* _YOUR ASSIGNMENT_
Would you please copy each line below that includes the string "profiles"?

* _INFORMATION SHOWN_
----------

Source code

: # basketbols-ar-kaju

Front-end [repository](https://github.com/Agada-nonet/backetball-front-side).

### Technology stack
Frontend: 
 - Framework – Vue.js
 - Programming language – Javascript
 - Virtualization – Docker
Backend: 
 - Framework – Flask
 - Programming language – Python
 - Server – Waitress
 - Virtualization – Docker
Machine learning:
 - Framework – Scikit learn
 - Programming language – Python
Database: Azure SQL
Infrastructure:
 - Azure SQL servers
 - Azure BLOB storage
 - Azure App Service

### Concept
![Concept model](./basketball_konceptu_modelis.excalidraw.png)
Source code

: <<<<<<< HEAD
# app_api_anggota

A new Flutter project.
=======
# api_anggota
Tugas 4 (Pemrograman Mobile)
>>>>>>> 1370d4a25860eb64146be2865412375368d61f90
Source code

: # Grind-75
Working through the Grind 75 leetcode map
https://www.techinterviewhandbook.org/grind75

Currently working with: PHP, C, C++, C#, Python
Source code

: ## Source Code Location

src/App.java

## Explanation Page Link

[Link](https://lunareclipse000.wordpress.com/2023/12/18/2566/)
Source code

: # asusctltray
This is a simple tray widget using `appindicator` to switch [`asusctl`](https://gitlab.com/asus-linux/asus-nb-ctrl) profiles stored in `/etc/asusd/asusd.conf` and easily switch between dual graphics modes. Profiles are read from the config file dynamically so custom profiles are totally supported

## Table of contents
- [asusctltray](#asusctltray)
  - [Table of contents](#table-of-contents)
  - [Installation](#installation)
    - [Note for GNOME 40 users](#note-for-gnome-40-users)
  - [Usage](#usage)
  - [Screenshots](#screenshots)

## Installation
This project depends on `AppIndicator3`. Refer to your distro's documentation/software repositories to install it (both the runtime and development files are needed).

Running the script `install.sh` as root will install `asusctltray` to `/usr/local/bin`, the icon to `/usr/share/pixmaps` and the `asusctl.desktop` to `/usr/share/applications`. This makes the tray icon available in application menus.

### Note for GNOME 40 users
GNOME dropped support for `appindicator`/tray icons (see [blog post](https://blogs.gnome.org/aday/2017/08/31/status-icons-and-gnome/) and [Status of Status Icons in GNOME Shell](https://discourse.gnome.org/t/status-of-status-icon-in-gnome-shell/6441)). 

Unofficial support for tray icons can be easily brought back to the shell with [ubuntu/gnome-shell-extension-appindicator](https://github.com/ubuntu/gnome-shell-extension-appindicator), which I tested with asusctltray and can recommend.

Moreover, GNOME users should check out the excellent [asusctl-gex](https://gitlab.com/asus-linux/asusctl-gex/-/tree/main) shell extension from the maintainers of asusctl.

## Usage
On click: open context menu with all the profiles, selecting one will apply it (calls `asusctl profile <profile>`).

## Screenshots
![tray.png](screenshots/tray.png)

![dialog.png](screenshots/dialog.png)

----------

* _TASK RESPONSE_
This is a simple tray widget using `appindicator` to switch [`asusctl`](https://gitlab.com/asus-linux/asus-nb-ctrl) profiles stored in `/etc/asusd/asusd.conf` and easily switch between dual graphics modes. Profiles are read from the config file dynamically so custom profiles are totally supported
On click: open context menu with all the profiles, selecting one will apply it (calls `asusctl profile <profile>`).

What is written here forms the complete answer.